Data Management (academic year 2024/2025)



For whom is this course. This 6 credits course is for the students of the Master of Science in Engineering of Computer Science (School of Engineering) of the Sapienza Università di Roma. This course is also for students of the Corso di Laurea Magistrale in Ingegneria Gestionale of the same School. The language for both the course and the exam is English. The lectures are held in the second semester (February 2025 - May 2026).
Prerequisites. A good knowledge of the fundamentals of Programming Structures (algorithms and data structures), Programming Languages, Databases (SQL, relational data model, Entity-Relationship data model, conceptual and logical database design), Theoretical Computer Science (computational complexity, computability) is required.
Course goals. The course presents the basic concepts of data management systems. Several major issues related to the theory and the design of data management systems are covered, including NoSQL databases, transaction management, concurrency control, recovery, file and index organizations, query processing.


  • News
    • April 30, 2025. The exam of the summer session will held on 5/6/2025 at 2pm in classroom 204MP, on 11/7/2025 at 9am in classroom 204MP and on 17/9/2025 at 9am in classroom 204MP. Who do not register within the deadline will not be accepted at the exam and there will be no exception to this rule.
    • February 22, 2025. The course will start on February 27, 2025.
  • Tutor: Roberto Delfino (delfino@diag.uniroma1.it)
  • Lecture material
    • M. Lenzerini, Lecture notes (slides to download)
      Students can download the course slides by accessing the MOODLE system at this page.
      The slides will be available during the lecture period. Please, note that all students of Sapienza can access the MOODLE system by using the user name and the password of the university
    • R. Ramakrishnan, J. Gehrke. Database Management Systems.
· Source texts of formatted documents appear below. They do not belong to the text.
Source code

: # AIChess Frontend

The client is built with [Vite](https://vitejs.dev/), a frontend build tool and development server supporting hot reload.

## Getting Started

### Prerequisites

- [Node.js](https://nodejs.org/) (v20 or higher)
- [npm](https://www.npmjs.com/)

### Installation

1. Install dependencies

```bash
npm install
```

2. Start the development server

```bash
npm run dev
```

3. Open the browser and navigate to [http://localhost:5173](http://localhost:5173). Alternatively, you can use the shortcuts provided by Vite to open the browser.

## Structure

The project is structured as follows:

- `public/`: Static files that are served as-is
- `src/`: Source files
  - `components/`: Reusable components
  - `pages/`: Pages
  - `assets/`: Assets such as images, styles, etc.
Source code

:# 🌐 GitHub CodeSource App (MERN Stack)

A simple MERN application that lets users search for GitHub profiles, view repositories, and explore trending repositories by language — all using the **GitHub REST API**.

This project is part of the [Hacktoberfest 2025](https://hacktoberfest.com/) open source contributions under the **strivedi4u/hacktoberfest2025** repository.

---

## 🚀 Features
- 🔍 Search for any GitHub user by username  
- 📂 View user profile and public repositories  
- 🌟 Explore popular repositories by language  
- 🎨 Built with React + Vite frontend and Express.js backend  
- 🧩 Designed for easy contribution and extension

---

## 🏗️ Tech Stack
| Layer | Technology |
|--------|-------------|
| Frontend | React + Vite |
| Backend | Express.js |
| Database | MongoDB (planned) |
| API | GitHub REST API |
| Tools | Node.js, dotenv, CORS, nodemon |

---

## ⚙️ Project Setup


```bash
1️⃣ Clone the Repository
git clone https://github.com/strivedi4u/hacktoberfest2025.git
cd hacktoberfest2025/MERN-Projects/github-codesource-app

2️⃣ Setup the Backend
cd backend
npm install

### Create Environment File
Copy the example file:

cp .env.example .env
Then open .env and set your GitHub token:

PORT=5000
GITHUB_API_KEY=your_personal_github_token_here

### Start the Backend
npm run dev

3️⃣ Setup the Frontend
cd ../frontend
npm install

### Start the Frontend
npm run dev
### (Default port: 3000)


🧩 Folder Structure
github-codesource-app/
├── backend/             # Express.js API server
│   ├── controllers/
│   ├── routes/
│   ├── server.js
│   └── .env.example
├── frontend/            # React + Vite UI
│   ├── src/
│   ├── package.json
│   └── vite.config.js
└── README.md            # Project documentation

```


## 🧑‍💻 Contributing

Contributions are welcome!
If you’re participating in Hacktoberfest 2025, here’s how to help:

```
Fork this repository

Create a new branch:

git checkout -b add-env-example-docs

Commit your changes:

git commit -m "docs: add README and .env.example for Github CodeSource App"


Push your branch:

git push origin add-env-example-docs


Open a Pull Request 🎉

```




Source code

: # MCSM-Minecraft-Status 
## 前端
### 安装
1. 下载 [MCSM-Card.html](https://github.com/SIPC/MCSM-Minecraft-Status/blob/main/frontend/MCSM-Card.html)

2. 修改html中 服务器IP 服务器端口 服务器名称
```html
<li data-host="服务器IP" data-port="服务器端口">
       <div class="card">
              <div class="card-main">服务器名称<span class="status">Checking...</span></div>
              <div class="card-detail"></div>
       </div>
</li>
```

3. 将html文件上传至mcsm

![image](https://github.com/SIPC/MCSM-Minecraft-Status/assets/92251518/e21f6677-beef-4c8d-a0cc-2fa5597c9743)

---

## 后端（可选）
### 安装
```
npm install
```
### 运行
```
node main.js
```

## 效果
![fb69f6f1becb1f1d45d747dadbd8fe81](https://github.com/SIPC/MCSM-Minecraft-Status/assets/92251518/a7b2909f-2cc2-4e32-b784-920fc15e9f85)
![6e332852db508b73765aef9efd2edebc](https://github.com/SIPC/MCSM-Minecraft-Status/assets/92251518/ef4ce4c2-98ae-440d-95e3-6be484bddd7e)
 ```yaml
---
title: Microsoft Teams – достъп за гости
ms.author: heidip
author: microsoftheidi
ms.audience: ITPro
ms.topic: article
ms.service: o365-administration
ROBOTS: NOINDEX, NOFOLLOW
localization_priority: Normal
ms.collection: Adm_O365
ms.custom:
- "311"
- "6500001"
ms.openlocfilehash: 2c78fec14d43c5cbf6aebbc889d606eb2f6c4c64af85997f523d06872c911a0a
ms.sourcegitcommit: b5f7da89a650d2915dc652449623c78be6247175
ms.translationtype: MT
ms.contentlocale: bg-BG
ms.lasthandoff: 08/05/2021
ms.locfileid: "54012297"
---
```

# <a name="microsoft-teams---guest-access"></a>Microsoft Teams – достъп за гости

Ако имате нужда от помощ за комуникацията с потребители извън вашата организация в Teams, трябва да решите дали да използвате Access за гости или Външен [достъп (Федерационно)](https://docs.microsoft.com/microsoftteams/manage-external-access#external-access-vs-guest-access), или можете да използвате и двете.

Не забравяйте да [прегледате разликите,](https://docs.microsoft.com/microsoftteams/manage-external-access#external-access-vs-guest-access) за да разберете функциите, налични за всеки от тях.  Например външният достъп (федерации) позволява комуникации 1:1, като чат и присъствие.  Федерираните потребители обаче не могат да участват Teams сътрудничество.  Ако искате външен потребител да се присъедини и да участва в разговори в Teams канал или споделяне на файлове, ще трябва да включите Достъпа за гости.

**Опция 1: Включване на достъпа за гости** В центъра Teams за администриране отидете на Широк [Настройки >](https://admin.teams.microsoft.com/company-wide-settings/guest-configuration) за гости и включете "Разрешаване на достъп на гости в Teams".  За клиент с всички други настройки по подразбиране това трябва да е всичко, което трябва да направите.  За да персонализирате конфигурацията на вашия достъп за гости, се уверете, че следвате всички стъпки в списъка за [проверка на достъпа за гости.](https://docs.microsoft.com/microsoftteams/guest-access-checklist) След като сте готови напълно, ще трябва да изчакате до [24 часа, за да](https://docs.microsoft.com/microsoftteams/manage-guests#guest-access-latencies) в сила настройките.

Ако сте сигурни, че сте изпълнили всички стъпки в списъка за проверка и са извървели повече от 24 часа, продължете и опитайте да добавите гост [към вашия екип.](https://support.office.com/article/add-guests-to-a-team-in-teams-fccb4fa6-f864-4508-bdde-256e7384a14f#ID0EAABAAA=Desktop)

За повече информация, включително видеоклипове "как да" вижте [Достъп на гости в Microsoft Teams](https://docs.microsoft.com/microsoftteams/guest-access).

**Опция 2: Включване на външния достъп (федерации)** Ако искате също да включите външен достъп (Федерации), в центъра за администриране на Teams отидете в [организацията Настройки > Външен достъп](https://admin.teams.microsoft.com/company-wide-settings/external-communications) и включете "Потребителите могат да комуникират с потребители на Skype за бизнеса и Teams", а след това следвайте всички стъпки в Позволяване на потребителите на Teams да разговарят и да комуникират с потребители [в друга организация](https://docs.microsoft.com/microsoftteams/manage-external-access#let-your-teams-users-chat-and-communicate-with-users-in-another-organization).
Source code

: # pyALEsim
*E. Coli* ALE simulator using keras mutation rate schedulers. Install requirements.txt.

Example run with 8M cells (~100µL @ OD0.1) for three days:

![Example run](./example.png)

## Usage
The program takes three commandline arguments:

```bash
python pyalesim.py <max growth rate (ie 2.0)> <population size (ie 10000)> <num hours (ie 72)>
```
McGraw-Hill, 2004
    • Students willing to read more about concurrency control can freely download an excellent book from the following site: http://research.microsoft.com/en-us/people/philbe/ccontrol.aspx
      If one is looking for a more modern book, which is not free, a good suggestion is:
      Gerhard Weikum, Gottfried Vossen, "Transactional Information Systems: Theory, Algorithms, and the Practice of Concurrency Control and Recovery", The Morgan Kaufmann Series in Data Management Systems.

  • Lectures
    • Monday: [1:00pm - 3:00pm], via Eudossiana 18 (RM041), classroom 41,
    • Thursday: [10:00am - 12:00pm], via Eudossiana 18 (RM041), classroom 41,
    • Thursday: [12:00pm - 01:00pm], via Eudossiana 18 (RM041), classroom 41.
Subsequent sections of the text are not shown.